• Carregando...

Não bastassem as obrigações de praxe da fantasia popular, como coordenar a fábrica de brinquedos, alimentar renas, atender crianças nos shoppings e viajar pelo mundo distribuindo presentes, o Papai Noel muitas vezes ainda precisa se encarregar da educação de filhos alheios. Não ele em si, é verdade. Mas a figura do bom velhinho é usada por inúmeros pais como forma de fazer seus pimpolhos andarem na linha.

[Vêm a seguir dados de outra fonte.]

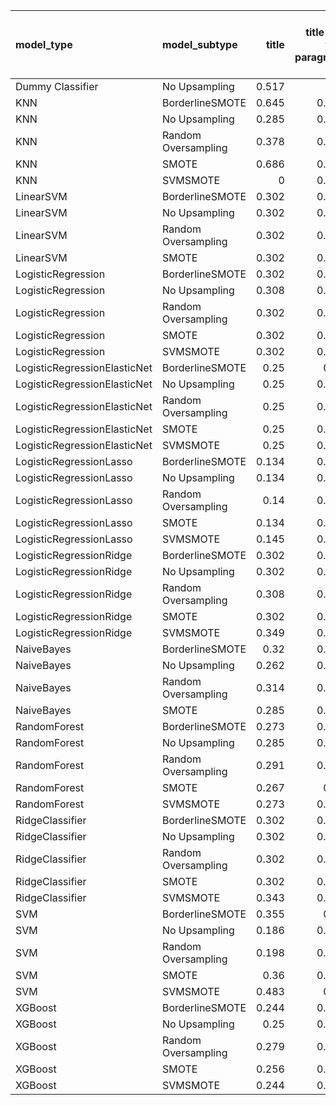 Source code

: | model_type                   | model_subtype       |   title |   title and first paragraph |   title and 5 sentences | title and 10 sentences   |   title and first sentence each paragraph |   raw text |
|:-----------------------------|:--------------------|--------:|----------------------------:|------------------------:|:-------------------------|------------------------------------------:|-----------:|
| Dummy Classifier             | No Upsampling       |   0.517 |                       0.5   |                   0.494 | 0.459                    |                                     0.529 |      0.523 |
| KNN                          | BorderlineSMOTE     |   0.645 |                       0.767 |                   0.773 | 0.826                    |                                     0.692 |      0.657 |
| KNN                          | No Upsampling       |   0.285 |                       0.349 |                   0.302 | 0.297                    |                                     0.285 |      0.035 |
| KNN                          | Random Oversampling |   0.378 |                       0.541 |                   0.483 | 0.378                    |                                     0.424 |      0.099 |
| KNN                          | SMOTE               |   0.686 |                       0.791 |                   0.756 | **0.860**                |                                     0.767 |      0.756 |
| KNN                          | SVMSMOTE            |   0     |                       0.756 |                   0.767 | 0                        |                                     0     |      0     |
| LinearSVM                    | BorderlineSMOTE     |   0.302 |                       0.331 |                   0.355 | 0.343                    |                                     0.419 |      0.442 |
| LinearSVM                    | No Upsampling       |   0.302 |                       0.331 |                   0.355 | 0.343                    |                                     0.419 |      0.442 |
| LinearSVM                    | Random Oversampling |   0.302 |                       0.331 |                   0.355 | 0.343                    |                                     0.419 |      0.442 |
| LinearSVM                    | SMOTE               |   0.302 |                       0.331 |                   0.355 | 0.343                    |                                     0.419 |      0.442 |
| LogisticRegression           | BorderlineSMOTE     |   0.302 |                       0.331 |                   0.36  | 0.355                    |                                     0.401 |      0.424 |
| LogisticRegression           | No Upsampling       |   0.308 |                       0.337 |                   0.337 | 0.291                    |                                     0.43  |      0.43  |
| LogisticRegression           | Random Oversampling |   0.302 |                       0.331 |                   0.355 | 0.372                    |                                     0.401 |      0.448 |
| LogisticRegression           | SMOTE               |   0.302 |                       0.331 |                   0.355 | 0.366                    |                                     0.401 |      0.436 |
| LogisticRegression           | SVMSMOTE            |   0.302 |                       0.378 |                   0.378 | 0.331                    |                                     0.424 |      0.442 |
| LogisticRegressionElasticNet | BorderlineSMOTE     |   0.25  |                       0.36  |                   0.36  | 0.355                    |                                     0.424 |      0.488 |
| LogisticRegressionElasticNet | No Upsampling       |   0.25  |                       0.337 |                   0.349 | 0.360                    |                                     0.419 |      0.471 |
| LogisticRegressionElasticNet | Random Oversampling |   0.25  |                       0.355 |                   0.366 | 0.366                    |                                     0.43  |      0.494 |
| LogisticRegressionElasticNet | SMOTE               |   0.25  |                       0.355 |                   0.36  | 0.360                    |                                     0.424 |      0.488 |
| LogisticRegressionElasticNet | SVMSMOTE            |   0.25  |                       0.355 |                   0.39  | 0.355                    |                                     0.424 |      0.483 |
| LogisticRegressionLasso      | BorderlineSMOTE     |   0.134 |                       0.349 |                   0.36  | 0.343                    |                                     0.424 |      0.494 |
| LogisticRegressionLasso      | No Upsampling       |   0.134 |                       0.349 |                   0.343 | 0.337                    |                                     0.407 |      0.459 |
| LogisticRegressionLasso      | Random Oversampling |   0.14  |                       0.366 |                   0.355 | 0.343                    |                                     0.442 |      0.506 |
| LogisticRegressionLasso      | SMOTE               |   0.134 |                       0.355 |                   0.355 | 0.343                    |                                     0.43  |      0.506 |
| LogisticRegressionLasso      | SVMSMOTE            |   0.145 |                       0.331 |                   0.384 | 0.331                    |                                     0.436 |      0.494 |
| LogisticRegressionRidge      | BorderlineSMOTE     |   0.302 |                       0.477 |                   0.459 | 0.407                    |                                     0.424 |      0.43  |
| LogisticRegressionRidge      | No Upsampling       |   0.302 |                       0.453 |                   0.436 | 0.390                    |                                     0.413 |      0.424 |
| LogisticRegressionRidge      | Random Oversampling |   0.308 |                       0.477 |                   0.448 | 0.413                    |                                     0.453 |      0.43  |
| LogisticRegressionRidge      | SMOTE               |   0.302 |                       0.471 |                   0.448 | 0.401                    |                                     0.43  |      0.43  |
| LogisticRegressionRidge      | SVMSMOTE            |   0.349 |                       0.436 |                   0.43  | 0.401                    |                                     0.448 |      0.436 |
| NaiveBayes                   | BorderlineSMOTE     |   0.32  |                       0.552 |                   0.581 | 0.581                    |                                     0.645 |      0.692 |
| NaiveBayes                   | No Upsampling       |   0.262 |                       0.442 |                   0.453 | 0.465                    |                                     0.517 |      0.494 |
| NaiveBayes                   | Random Oversampling |   0.314 |                       0.605 |                   0.599 | 0.599                    |                                     0.657 |      0.703 |
| NaiveBayes                   | SMOTE               |   0.285 |                       0.552 |                   0.57  | 0.581                    |                                     0.663 |      0.698 |
| RandomForest                 | BorderlineSMOTE     |   0.273 |                       0.407 |                   0.326 | 0.384                    |                                     0.355 |      0.378 |
| RandomForest                 | No Upsampling       |   0.285 |                       0.483 |                   0.355 | 0.372                    |                                     0.349 |      0.372 |
| RandomForest                 | Random Oversampling |   0.291 |                       0.576 |                   0.378 | 0.378                    |                                     0.378 |      0.372 |
| RandomForest                 | SMOTE               |   0.267 |                       0.43  |                   0.32  | 0.378                    |                                     0.337 |      0.395 |
| RandomForest                 | SVMSMOTE            |   0.273 |                       0.459 |                   0.372 | 0.372                    |                                     0.39  |      0.401 |
| RidgeClassifier              | BorderlineSMOTE     |   0.302 |                       0.483 |                   0.448 | 0.419                    |                                     0.436 |      0.436 |
| RidgeClassifier              | No Upsampling       |   0.302 |                       0.483 |                   0.448 | 0.419                    |                                     0.436 |      0.436 |
| RidgeClassifier              | Random Oversampling |   0.302 |                       0.483 |                   0.448 | 0.419                    |                                     0.436 |      0.436 |
| RidgeClassifier              | SMOTE               |   0.302 |                       0.483 |                   0.448 | 0.419                    |                                     0.436 |      0.436 |
| RidgeClassifier              | SVMSMOTE            |   0.343 |                       0.494 |                   0.424 | 0.413                    |                                     0.448 |      0.442 |
| SVM                          | BorderlineSMOTE     |   0.355 |                       0.25  |                   0.233 | 0.250                    |                                     0.256 |      0.331 |
| SVM                          | No Upsampling       |   0.186 |                       0.174 |                   0.163 | 0.337                    |                                     0.372 |      0.506 |
| SVM                          | Random Oversampling |   0.198 |                       0.169 |                   0.314 | 0.436                    |                                     0.36  |      0.547 |
| SVM                          | SMOTE               |   0.36  |                       0.244 |                   0.244 | 0.250                    |                                     0.25  |      0.32  |
| SVM                          | SVMSMOTE            |   0.483 |                       0.25  |                   0.25  | 0.244                    |                                     0.262 |      0.267 |
| XGBoost                      | BorderlineSMOTE     |   0.244 |                       0.547 |                   0.314 | 0.302                    |                                     0.39  |      0.43  |
| XGBoost                      | No Upsampling       |   0.25  |                       0.587 |                   0.343 | 0.314                    |                                     0.401 |      0.419 |
| XGBoost                      | Random Oversampling |   0.279 |                       0.669 |                   0.343 | 0.343                    |                                     0.395 |      0.453 |
| XGBoost                      | SMOTE               |   0.256 |                       0.552 |                   0.308 | 0.285                    |                                     0.384 |      0.424 |
| XGBoost                      | SVMSMOTE            |   0.244 |                       0.552 |                   0.349 | 0.326                    |                                     0.355 |      0.401 |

Pequenas chantagens como "se você não for tomar banho, o Papai Noel não vai trazer presente", ou "se você não dormir na sua cama, o Papai Noel vai chegar lá, não vai encontrar ninguém e você não vai ganhar nada" são verdadeiros sucessos de público nesta época do ano – e normalmente dão resultado.

Os especialistas em psicologia infantil, entretanto, se opõem ao estratagema. "A palavra só vale se existe uma ação conseqüente", observa Ana Paola Lopes Lubi, psicóloga e mestre em Educação Infantil. "E isso não acontece, porque os pais vão dar o presente do mesmo jeito se a criança for malcriada. Passado um Natal em que ela não tenha se comportado e mesmo assim ganhe seu presente, ela já vai saber que a palavra dos pais não vale nada."

Nesse caso, de acordo com ela, nem poderia ser de outra forma: "Os pais fazem uma ameaça que não será cumprida – nem poderia ser, porque seria cruel. Você conhece algum pai que já tenha deixado de dar presente porque o filho não se comportou?", questiona a educadora.

Para ela, o Papai Noel até pode ser usado, mas nunca como instrumento de chantagem. "Se os pais querem que a criança abandone a chupeta ou a mamadeira, podem propor para ela – ‘olha como o Papai Noel está feliz, vamos aproveitar para entregar a mamadeira para ele?’", sugere. "Se ela quiser, ela entrega. Mas não pode ser uma ameaça."

A psicóloga educacional sistêmica Andréa Visneck da Costa vai na mesma linha. "A criança aprende a barganhar: ela entende que só vai ganhar as coisas se der algo em troca. E a barganha é coisa do mundo adulto, não do infantil", analisa. "Cria-se um mundo de mentiras, e depois elas passam a chantagear os pais – ‘só vou arrumar meu quarto se você me der um chocolate’", exemplifica.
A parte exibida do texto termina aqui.